[REQUIREMENT] Determine how many lines of the records include "your", and answer with the number alone.

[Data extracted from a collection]
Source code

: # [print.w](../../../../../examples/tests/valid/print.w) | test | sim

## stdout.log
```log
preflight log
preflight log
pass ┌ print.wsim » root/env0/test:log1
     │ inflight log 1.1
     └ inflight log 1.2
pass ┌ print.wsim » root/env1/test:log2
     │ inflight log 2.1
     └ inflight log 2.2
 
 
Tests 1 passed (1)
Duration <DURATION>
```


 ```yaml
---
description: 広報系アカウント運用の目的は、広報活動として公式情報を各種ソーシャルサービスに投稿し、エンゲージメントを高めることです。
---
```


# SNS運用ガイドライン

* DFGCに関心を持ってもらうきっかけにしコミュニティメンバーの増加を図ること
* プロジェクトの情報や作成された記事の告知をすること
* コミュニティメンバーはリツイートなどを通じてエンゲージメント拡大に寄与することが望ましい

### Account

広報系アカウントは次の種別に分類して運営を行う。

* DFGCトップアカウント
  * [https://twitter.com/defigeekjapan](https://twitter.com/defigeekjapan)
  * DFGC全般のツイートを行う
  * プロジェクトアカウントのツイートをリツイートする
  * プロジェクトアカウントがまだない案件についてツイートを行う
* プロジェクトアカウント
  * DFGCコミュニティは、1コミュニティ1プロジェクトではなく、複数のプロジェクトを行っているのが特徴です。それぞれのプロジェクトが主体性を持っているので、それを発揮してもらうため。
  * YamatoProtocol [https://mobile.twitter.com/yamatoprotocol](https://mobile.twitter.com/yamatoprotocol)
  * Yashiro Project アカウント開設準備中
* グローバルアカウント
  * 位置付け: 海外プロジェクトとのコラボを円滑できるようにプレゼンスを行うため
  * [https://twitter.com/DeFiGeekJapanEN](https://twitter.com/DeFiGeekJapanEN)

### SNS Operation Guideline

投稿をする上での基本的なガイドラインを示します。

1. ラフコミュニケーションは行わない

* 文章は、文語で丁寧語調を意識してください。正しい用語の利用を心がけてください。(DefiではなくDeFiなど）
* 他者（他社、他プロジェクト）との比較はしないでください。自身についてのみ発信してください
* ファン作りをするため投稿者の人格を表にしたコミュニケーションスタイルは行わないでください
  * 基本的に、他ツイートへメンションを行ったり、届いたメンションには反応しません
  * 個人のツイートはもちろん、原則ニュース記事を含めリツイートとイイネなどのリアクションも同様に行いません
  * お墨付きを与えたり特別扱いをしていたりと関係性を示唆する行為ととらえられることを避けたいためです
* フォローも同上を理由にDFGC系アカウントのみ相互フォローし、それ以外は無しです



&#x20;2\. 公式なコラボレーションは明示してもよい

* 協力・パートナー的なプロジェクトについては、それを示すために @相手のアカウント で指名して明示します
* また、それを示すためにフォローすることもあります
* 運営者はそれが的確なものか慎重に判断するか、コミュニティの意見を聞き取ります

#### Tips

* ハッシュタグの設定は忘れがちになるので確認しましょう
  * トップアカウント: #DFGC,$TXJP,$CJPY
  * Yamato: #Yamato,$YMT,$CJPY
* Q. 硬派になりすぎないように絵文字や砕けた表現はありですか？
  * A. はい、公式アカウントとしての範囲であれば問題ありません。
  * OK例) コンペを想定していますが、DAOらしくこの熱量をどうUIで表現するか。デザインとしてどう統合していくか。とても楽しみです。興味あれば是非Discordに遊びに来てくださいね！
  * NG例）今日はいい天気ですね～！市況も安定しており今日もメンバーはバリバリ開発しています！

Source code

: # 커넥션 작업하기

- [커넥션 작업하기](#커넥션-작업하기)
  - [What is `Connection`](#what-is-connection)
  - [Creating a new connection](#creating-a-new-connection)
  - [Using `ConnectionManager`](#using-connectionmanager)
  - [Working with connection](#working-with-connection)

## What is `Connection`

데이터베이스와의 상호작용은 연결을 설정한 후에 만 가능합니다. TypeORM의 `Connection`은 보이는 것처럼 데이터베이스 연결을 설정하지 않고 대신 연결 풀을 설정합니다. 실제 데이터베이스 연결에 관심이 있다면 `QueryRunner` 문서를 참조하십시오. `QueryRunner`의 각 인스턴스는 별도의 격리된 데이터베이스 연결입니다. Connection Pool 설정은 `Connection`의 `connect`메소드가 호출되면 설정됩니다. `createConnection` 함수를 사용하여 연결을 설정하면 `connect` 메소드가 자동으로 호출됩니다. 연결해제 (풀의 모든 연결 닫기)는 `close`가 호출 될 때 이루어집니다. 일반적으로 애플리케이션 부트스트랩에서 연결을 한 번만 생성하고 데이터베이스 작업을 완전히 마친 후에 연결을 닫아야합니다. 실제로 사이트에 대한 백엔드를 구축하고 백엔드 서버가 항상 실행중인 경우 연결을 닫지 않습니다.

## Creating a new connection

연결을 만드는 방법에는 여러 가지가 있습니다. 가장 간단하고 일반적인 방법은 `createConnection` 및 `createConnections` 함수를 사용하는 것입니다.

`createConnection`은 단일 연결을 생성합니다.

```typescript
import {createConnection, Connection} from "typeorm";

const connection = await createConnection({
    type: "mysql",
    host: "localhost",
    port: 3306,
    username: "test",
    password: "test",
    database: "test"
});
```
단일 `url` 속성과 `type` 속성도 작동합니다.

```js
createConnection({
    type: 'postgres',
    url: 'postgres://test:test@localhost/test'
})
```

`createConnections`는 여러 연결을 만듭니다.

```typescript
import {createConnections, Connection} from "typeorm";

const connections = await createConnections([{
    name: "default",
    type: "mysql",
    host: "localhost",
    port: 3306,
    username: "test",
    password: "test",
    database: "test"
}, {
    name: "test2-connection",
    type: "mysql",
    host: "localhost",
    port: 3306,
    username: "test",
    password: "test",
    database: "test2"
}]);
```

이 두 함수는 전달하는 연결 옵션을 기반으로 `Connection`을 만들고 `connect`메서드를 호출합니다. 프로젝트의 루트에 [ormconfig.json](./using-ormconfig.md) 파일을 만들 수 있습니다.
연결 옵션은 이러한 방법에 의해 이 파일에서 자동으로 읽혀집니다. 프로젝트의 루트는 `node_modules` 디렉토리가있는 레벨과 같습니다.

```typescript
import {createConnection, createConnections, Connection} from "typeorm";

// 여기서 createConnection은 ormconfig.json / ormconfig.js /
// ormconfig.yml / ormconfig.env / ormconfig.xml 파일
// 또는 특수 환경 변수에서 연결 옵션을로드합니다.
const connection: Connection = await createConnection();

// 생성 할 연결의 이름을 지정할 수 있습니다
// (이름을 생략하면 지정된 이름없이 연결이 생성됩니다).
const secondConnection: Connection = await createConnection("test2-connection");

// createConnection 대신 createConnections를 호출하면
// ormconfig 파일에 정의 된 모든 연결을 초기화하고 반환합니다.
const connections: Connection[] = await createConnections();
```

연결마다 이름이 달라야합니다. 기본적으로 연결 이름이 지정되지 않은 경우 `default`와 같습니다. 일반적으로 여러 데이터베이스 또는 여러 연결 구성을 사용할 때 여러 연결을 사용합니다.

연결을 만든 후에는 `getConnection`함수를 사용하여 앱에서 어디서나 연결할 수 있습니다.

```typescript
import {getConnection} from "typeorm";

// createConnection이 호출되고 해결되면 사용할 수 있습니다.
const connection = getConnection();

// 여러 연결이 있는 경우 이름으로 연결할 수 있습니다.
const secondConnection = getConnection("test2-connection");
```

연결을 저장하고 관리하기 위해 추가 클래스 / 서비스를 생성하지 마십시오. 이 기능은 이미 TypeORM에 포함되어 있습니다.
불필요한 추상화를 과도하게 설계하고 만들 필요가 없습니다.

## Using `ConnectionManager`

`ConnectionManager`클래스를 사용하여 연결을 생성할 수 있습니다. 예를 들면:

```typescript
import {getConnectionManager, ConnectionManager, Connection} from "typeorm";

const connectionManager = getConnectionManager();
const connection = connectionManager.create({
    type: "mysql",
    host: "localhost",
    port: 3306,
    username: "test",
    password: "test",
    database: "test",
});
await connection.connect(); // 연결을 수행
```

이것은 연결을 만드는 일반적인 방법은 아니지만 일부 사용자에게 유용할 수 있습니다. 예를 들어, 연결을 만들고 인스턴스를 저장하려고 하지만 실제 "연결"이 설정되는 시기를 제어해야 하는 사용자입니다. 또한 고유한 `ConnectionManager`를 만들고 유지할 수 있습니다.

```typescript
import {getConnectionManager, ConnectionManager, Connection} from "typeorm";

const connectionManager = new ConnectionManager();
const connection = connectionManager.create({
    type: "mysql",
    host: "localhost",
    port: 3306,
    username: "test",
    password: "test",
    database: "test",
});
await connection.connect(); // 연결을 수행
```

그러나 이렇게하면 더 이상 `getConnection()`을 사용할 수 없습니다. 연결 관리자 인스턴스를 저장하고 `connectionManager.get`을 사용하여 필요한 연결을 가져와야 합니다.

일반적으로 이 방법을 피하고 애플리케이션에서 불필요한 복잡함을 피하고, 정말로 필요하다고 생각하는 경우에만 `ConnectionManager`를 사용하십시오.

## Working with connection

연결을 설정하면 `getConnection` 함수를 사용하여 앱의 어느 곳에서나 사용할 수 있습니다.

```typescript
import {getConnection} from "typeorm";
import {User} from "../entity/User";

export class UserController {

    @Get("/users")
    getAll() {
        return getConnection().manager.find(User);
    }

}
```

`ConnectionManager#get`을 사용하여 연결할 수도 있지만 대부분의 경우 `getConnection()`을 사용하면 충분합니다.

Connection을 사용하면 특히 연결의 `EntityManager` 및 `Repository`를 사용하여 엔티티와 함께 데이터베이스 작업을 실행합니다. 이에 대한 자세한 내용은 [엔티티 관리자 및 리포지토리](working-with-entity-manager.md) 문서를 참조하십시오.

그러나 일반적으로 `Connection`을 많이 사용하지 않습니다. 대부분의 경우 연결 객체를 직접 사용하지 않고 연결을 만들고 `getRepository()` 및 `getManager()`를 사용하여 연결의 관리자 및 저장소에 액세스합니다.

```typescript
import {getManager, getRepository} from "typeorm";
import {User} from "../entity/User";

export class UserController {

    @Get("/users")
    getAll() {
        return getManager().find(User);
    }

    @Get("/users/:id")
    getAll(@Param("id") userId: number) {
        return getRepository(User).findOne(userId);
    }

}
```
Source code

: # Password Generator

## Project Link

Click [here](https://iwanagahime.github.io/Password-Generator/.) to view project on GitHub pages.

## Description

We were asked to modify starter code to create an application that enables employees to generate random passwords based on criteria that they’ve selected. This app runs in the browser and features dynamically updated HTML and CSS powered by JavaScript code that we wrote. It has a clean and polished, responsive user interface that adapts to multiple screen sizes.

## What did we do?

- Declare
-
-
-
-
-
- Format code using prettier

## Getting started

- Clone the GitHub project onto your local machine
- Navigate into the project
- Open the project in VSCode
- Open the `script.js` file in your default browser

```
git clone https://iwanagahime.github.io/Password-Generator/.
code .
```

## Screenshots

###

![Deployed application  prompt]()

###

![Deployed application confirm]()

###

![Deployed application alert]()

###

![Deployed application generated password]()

[SOLUTION FOR THIS EXERCISE] 2